== Segment start ==

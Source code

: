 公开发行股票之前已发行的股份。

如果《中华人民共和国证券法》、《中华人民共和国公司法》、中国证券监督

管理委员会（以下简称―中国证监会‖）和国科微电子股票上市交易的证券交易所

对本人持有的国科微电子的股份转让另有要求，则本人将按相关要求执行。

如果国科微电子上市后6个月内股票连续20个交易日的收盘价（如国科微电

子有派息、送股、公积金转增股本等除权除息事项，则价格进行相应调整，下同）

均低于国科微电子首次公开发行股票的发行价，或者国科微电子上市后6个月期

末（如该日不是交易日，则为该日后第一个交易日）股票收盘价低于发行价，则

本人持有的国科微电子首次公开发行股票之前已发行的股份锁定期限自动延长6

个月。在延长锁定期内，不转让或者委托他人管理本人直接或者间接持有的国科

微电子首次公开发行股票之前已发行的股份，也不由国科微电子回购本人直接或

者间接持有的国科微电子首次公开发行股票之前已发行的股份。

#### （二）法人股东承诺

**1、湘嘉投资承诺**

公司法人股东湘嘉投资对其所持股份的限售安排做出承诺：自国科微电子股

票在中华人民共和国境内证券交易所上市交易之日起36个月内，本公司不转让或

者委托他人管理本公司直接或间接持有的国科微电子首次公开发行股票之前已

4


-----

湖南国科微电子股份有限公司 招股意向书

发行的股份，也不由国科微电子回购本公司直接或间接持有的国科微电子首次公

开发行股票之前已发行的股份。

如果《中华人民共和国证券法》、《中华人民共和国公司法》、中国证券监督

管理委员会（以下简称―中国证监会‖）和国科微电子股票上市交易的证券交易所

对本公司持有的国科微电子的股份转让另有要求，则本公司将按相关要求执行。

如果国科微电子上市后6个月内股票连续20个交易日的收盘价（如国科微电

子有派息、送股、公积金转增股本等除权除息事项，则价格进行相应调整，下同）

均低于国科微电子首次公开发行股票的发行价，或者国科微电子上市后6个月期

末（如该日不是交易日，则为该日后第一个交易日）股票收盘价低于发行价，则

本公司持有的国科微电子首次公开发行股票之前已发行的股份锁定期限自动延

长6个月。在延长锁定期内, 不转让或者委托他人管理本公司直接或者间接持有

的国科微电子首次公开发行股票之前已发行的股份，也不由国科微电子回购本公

== Segment end ==

▶ [Activity]
Search the material above for "在延长锁定期内". Copy each line that has it.

▶ [Answer to this exercise]
个月。在延长锁定期内，不转让或者委托他人管理本人直接或者间接持有的国科
长6个月。在延长锁定期内, 不转让或者委托他人管理本公司直接或者间接持有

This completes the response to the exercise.